▸ **Work instruction**: Pictures stay out; everything else in the listing below is to be restated word for word.

▸ **Material for this task**:
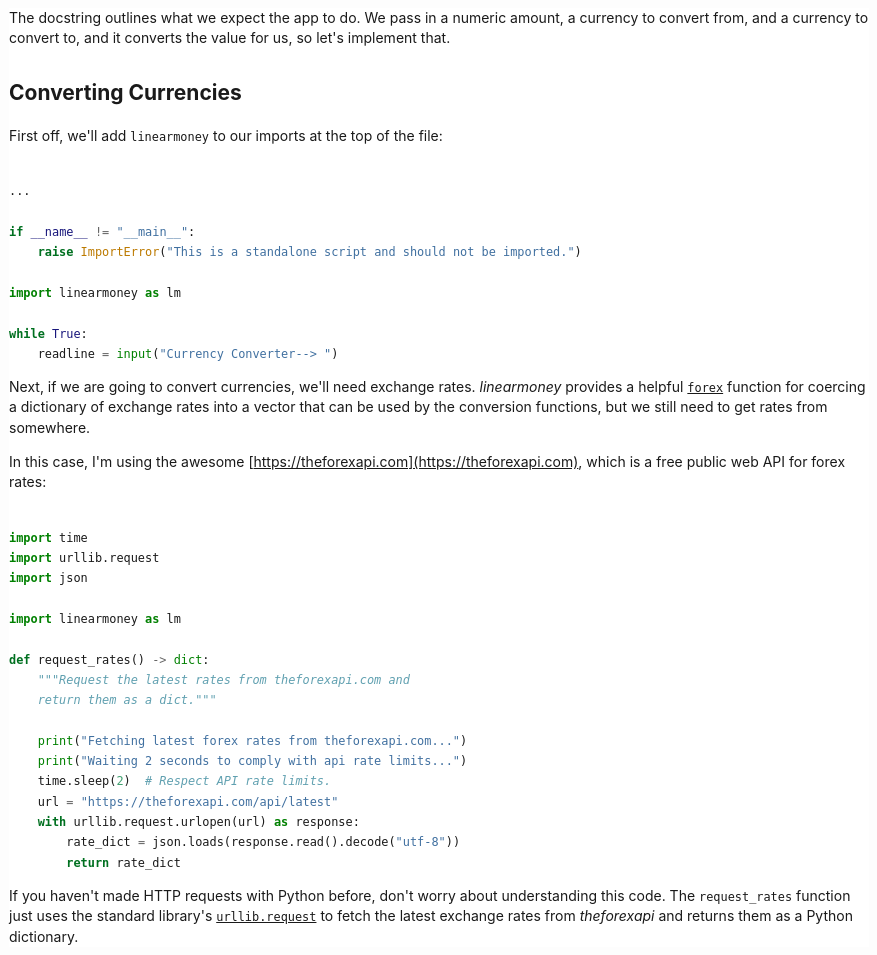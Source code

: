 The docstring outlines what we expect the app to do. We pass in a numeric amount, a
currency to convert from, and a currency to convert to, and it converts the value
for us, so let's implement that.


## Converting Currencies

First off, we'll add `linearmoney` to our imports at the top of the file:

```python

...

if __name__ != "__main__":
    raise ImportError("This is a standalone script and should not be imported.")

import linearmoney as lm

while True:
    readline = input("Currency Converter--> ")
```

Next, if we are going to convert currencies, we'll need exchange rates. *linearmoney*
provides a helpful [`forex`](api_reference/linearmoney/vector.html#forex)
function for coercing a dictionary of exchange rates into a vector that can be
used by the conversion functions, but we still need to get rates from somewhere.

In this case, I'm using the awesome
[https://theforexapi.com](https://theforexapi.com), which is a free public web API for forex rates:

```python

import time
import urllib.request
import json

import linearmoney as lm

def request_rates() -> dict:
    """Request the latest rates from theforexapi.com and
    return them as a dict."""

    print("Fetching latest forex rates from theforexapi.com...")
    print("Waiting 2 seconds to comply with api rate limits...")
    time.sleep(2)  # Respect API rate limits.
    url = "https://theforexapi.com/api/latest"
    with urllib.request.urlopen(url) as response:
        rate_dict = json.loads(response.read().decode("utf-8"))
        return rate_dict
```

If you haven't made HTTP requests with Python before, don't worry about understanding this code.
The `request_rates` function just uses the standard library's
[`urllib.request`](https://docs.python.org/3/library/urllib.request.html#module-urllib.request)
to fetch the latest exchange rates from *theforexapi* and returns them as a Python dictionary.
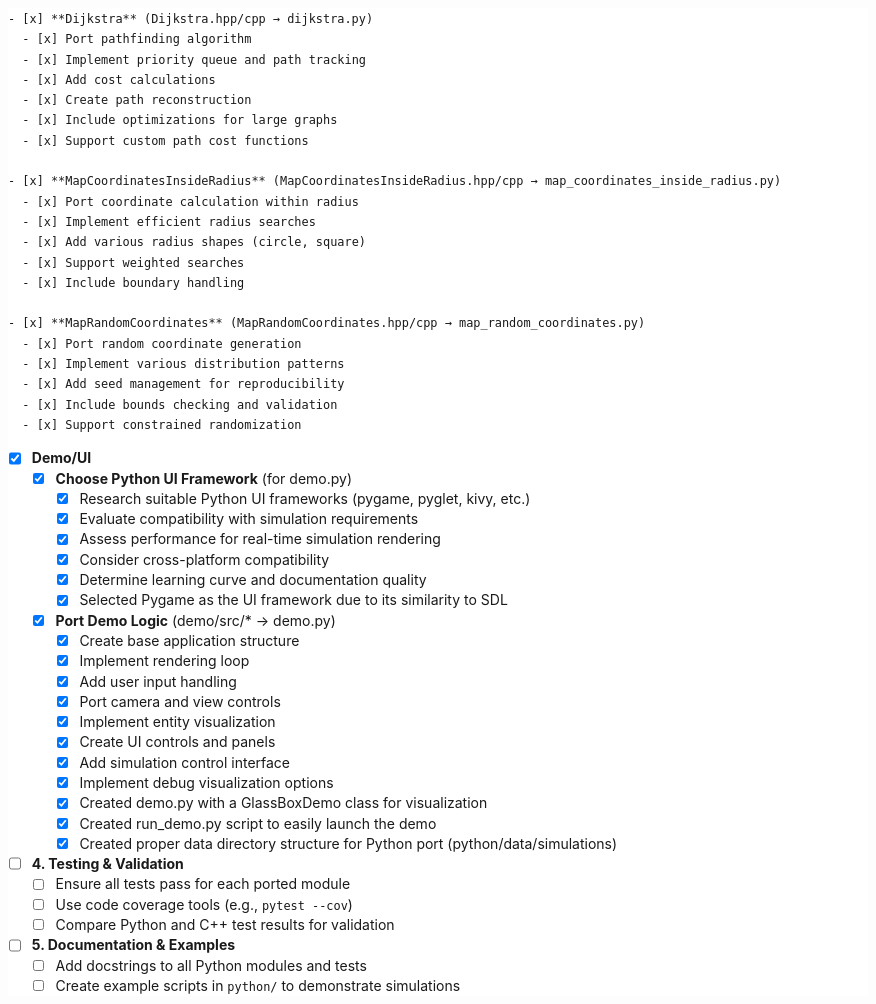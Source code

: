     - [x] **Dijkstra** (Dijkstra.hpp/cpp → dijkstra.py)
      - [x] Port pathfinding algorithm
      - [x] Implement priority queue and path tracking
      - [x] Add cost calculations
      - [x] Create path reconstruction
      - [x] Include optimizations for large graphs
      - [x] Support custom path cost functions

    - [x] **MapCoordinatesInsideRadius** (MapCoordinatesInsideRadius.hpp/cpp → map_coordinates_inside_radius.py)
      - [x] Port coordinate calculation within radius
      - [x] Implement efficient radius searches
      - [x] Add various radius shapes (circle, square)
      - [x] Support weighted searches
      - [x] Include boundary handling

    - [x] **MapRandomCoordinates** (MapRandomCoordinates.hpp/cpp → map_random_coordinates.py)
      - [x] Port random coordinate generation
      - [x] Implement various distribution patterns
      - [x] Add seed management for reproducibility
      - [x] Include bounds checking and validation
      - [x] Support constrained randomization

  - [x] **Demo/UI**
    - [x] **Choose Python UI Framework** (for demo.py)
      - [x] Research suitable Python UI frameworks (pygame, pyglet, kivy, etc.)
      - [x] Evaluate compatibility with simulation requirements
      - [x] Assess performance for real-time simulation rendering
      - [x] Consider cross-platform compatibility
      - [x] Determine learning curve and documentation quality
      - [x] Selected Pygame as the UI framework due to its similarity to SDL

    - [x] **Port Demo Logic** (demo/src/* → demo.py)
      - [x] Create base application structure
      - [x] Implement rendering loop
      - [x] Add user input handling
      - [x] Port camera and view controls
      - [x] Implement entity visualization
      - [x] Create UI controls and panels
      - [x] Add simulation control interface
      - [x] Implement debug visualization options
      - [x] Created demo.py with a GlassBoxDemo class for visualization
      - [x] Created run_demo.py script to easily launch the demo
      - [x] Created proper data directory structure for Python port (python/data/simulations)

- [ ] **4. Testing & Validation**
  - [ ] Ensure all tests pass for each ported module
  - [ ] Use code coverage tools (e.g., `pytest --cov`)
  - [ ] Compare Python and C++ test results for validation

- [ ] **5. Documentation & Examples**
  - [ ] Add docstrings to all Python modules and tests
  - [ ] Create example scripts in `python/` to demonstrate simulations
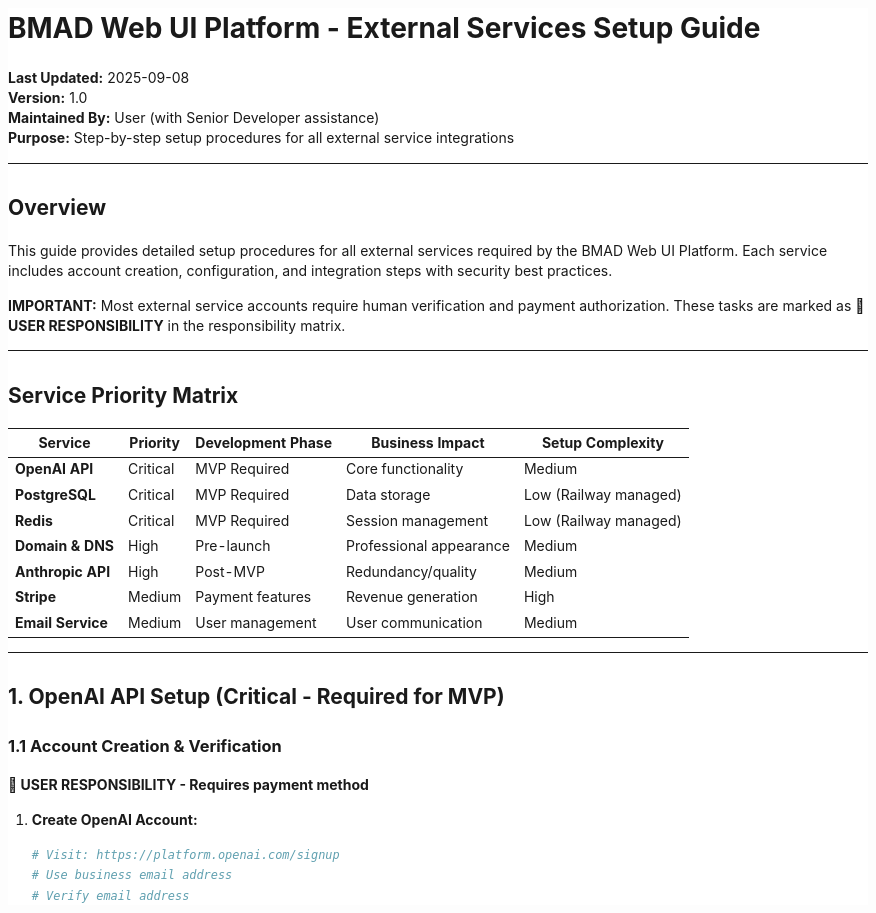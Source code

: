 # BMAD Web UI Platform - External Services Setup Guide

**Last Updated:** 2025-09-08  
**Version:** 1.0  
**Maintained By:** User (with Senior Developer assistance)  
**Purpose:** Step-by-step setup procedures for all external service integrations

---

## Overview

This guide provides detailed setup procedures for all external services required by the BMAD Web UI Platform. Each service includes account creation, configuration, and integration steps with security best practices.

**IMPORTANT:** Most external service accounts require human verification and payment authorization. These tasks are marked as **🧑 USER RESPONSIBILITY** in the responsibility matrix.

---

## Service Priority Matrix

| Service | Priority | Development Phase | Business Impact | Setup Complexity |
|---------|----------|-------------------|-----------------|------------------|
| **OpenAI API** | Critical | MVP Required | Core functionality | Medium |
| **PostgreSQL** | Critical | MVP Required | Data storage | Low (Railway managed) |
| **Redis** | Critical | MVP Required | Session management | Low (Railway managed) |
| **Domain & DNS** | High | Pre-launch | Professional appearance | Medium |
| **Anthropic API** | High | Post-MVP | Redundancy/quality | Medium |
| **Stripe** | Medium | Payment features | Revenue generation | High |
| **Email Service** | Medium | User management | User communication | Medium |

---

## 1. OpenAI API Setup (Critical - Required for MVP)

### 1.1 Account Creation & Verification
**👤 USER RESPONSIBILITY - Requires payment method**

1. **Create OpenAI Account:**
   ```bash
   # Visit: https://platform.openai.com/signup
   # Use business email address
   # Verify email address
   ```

▸ **Response area**:
Source code

: The docstring outlines what we expect the app to do. We pass in a numeric amount, a
currency to convert from, and a currency to convert to, and it converts the value
for us, so let's implement that.


## Converting Currencies

First off, we'll add `linearmoney` to our imports at the top of the file:

```python

...

if __name__ != "__main__":
    raise ImportError("This is a standalone script and should not be imported.")

import linearmoney as lm

while True:
    readline = input("Currency Converter--> ")
```

Next, if we are going to convert currencies, we'll need exchange rates. *linearmoney*
provides a helpful [`forex`](api_reference/linearmoney/vector.html#forex)
function for coercing a dictionary of exchange rates into a vector that can be
used by the conversion functions, but we still need to get rates from somewhere.

In this case, I'm using the awesome
[https://theforexapi.com](https://theforexapi.com), which is a free public web API for forex rates:

```python

import time
import urllib.request
import json

import linearmoney as lm

def request_rates() -> dict:
    """Request the latest rates from theforexapi.com and
    return them as a dict."""

    print("Fetching latest forex rates from theforexapi.com...")
    print("Waiting 2 seconds to comply with api rate limits...")
    time.sleep(2)  # Respect API rate limits.
    url = "https://theforexapi.com/api/latest"
    with urllib.request.urlopen(url) as response:
        rate_dict = json.loads(response.read().decode("utf-8"))
        return rate_dict
```

If you haven't made HTTP requests with Python before, don't worry about understanding this code.
The `request_rates` function just uses the standard library's
[`urllib.request`](https://docs.python.org/3/library/urllib.request.html#module-urllib.request)
to fetch the latest exchange rates from *theforexapi* and returns them as a Python dictionary.
Source code

:     - [x] **Dijkstra** (Dijkstra.hpp/cpp → dijkstra.py)
      - [x] Port pathfinding algorithm
      - [x] Implement priority queue and path tracking
      - [x] Add cost calculations
      - [x] Create path reconstruction
      - [x] Include optimizations for large graphs
      - [x] Support custom path cost functions

    - [x] **MapCoordinatesInsideRadius** (MapCoordinatesInsideRadius.hpp/cpp → map_coordinates_inside_radius.py)
      - [x] Port coordinate calculation within radius
      - [x] Implement efficient radius searches
      - [x] Add various radius shapes (circle, square)
      - [x] Support weighted searches
      - [x] Include boundary handling

    - [x] **MapRandomCoordinates** (MapRandomCoordinates.hpp/cpp → map_random_coordinates.py)
      - [x] Port random coordinate generation
      - [x] Implement various distribution patterns
      - [x] Add seed management for reproducibility
      - [x] Include bounds checking and validation
      - [x] Support constrained randomization

  - [x] **Demo/UI**
    - [x] **Choose Python UI Framework** (for demo.py)
      - [x] Research suitable Python UI frameworks (pygame, pyglet, kivy, etc.)
      - [x] Evaluate compatibility with simulation requirements
      - [x] Assess performance for real-time simulation rendering
      - [x] Consider cross-platform compatibility
      - [x] Determine learning curve and documentation quality
      - [x] Selected Pygame as the UI framework due to its similarity to SDL

    - [x] **Port Demo Logic** (demo/src/* → demo.py)
      - [x] Create base application structure
      - [x] Implement rendering loop
      - [x] Add user input handling
      - [x] Port camera and view controls
      - [x] Implement entity visualization
      - [x] Create UI controls and panels
      - [x] Add simulation control interface
      - [x] Implement debug visualization options
      - [x] Created demo.py with a GlassBoxDemo class for visualization
      - [x] Created run_demo.py script to easily launch the demo
      - [x] Created proper data directory structure for Python port (python/data/simulations)

- [ ] **4. Testing & Validation**
  - [ ] Ensure all tests pass for each ported module
  - [ ] Use code coverage tools (e.g., `pytest --cov`)
  - [ ] Compare Python and C++ test results for validation

- [ ] **5. Documentation & Examples**
  - [ ] Add docstrings to all Python modules and tests
  - [ ] Create example scripts in `python/` to demonstrate simulations
Source code

: # BMAD Web UI Platform - External Services Setup Guide

**Last Updated:** 2025-09-08  
**Version:** 1.0  
**Maintained By:** User (with Senior Developer assistance)  
**Purpose:** Step-by-step setup procedures for all external service integrations

---

## Overview

This guide provides detailed setup procedures for all external services required by the BMAD Web UI Platform. Each service includes account creation, configuration, and integration steps with security best practices.

**IMPORTANT:** Most external service accounts require human verification and payment authorization. These tasks are marked as **🧑 USER RESPONSIBILITY** in the responsibility matrix.

---

## Service Priority Matrix

| Service | Priority | Development Phase | Business Impact | Setup Complexity |
|---------|----------|-------------------|-----------------|------------------|
| **OpenAI API** | Critical | MVP Required | Core functionality | Medium |
| **PostgreSQL** | Critical | MVP Required | Data storage | Low (Railway managed) |
| **Redis** | Critical | MVP Required | Session management | Low (Railway managed) |
| **Domain & DNS** | High | Pre-launch | Professional appearance | Medium |
| **Anthropic API** | High | Post-MVP | Redundancy/quality | Medium |
| **Stripe** | Medium | Payment features | Revenue generation | High |
| **Email Service** | Medium | User management | User communication | Medium |

---

## 1. OpenAI API Setup (Critical - Required for MVP)

### 1.1 Account Creation & Verification
**👤 USER RESPONSIBILITY - Requires payment method**

1. **Create OpenAI Account:**
   ```bash
   # Visit: https://platform.openai.com/signup
   # Use business email address
   # Verify email address
   ```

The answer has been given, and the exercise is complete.